(LISTED ENTRIES)

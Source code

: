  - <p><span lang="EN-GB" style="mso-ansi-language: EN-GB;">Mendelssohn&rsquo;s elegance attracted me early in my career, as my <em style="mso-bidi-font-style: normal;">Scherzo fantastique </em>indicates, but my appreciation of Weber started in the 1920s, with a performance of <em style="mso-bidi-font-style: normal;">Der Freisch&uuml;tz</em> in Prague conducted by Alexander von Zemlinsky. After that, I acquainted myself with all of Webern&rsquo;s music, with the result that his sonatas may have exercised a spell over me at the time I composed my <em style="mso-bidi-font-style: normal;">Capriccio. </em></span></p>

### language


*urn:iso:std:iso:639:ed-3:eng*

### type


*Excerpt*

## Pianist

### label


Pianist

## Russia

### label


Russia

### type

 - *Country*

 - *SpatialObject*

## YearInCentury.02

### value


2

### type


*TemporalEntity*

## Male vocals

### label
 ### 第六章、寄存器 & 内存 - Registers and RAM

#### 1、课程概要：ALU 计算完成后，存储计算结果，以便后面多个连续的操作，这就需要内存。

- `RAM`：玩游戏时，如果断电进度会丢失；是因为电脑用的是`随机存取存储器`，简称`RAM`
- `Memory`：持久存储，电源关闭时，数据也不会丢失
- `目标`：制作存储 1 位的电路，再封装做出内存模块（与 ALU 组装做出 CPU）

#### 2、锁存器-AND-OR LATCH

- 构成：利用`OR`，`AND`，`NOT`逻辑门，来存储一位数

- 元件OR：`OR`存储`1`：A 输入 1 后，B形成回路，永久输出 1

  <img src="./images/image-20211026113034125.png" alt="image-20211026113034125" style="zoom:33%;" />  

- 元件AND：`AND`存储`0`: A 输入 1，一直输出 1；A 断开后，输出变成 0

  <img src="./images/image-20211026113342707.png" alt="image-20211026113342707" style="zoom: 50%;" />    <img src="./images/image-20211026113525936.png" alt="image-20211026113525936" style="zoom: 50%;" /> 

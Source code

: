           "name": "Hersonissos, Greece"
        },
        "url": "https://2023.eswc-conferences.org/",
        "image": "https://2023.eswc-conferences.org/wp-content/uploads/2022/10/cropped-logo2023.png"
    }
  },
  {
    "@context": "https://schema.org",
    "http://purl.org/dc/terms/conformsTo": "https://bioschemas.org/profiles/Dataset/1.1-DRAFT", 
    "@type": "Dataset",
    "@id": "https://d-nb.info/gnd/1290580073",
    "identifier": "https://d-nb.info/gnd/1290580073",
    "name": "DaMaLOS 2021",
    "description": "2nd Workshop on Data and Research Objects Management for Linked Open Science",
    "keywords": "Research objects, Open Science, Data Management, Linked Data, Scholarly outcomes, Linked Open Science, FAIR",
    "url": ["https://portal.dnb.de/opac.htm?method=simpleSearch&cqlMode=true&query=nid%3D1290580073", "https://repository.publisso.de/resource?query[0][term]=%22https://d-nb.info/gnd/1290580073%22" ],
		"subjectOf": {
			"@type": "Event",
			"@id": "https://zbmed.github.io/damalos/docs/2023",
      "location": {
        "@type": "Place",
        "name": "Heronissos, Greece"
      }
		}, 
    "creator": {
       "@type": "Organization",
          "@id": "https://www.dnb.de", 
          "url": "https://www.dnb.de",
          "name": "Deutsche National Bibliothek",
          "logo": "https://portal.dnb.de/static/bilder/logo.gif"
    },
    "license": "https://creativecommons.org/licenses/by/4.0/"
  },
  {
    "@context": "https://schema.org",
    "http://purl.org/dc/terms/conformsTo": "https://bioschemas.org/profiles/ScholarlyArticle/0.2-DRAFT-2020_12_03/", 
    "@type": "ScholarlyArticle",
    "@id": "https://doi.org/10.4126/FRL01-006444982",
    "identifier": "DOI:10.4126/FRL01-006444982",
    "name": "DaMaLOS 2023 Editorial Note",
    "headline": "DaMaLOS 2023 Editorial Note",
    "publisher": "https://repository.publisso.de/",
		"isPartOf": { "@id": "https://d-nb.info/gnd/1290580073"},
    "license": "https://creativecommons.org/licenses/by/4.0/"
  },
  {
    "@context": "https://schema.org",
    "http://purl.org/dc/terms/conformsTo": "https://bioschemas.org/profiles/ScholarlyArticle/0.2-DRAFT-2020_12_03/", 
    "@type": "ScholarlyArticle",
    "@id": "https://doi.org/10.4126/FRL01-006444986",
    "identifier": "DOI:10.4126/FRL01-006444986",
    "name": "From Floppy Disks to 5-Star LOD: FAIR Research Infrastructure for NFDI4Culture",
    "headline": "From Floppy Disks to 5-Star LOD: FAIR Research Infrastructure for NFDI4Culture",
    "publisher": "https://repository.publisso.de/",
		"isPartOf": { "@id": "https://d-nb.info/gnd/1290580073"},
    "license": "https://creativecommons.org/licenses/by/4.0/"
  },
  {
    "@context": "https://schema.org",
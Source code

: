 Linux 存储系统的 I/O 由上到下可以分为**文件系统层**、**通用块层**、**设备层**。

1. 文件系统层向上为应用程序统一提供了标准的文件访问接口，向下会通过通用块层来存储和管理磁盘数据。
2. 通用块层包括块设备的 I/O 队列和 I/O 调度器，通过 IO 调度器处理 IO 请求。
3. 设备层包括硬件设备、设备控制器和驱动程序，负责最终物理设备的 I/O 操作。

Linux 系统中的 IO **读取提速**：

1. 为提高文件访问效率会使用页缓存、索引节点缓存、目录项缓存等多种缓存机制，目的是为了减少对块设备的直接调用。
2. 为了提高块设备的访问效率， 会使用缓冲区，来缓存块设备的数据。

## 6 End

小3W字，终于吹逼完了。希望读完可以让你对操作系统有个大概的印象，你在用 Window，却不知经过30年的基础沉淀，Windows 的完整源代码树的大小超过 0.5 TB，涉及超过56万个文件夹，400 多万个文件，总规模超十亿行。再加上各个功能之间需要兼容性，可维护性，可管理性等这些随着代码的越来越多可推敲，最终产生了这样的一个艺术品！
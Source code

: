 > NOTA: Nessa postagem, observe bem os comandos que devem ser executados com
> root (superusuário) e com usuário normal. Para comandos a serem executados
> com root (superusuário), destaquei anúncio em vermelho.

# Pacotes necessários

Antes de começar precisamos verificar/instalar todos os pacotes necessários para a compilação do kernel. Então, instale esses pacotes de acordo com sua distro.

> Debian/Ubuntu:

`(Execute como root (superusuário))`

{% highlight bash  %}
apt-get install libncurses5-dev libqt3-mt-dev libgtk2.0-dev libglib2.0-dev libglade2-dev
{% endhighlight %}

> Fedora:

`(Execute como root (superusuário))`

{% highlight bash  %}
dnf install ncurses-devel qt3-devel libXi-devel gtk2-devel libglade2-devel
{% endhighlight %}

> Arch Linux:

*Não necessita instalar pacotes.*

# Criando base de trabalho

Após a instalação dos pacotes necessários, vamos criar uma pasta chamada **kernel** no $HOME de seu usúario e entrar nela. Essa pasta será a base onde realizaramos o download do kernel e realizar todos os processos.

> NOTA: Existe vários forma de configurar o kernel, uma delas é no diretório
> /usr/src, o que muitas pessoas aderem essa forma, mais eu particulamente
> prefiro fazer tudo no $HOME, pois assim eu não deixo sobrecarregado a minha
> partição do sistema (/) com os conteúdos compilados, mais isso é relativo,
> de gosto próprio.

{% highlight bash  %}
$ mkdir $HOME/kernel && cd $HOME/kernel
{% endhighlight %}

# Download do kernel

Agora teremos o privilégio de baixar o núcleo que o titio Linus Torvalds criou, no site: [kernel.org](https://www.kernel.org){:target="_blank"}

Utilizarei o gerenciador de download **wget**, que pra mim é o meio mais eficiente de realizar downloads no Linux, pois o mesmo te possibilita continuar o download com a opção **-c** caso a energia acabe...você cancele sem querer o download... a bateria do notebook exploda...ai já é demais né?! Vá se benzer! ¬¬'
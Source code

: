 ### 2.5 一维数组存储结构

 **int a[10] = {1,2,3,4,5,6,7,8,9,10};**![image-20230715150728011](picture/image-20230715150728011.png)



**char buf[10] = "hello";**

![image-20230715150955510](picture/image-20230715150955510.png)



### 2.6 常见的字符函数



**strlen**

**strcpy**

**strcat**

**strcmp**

(End LISTED ENTRIES)

**TASK TO CARRY OUT**
Pull out all lines containing the word "Infrastructure" from the entries above.

**SOLUTION TO THE EXERCISE**
    "name": "From Floppy Disks to 5-Star LOD: FAIR Research Infrastructure for NFDI4Culture",
    "headline": "From Floppy Disks to 5-Star LOD: FAIR Research Infrastructure for NFDI4Culture",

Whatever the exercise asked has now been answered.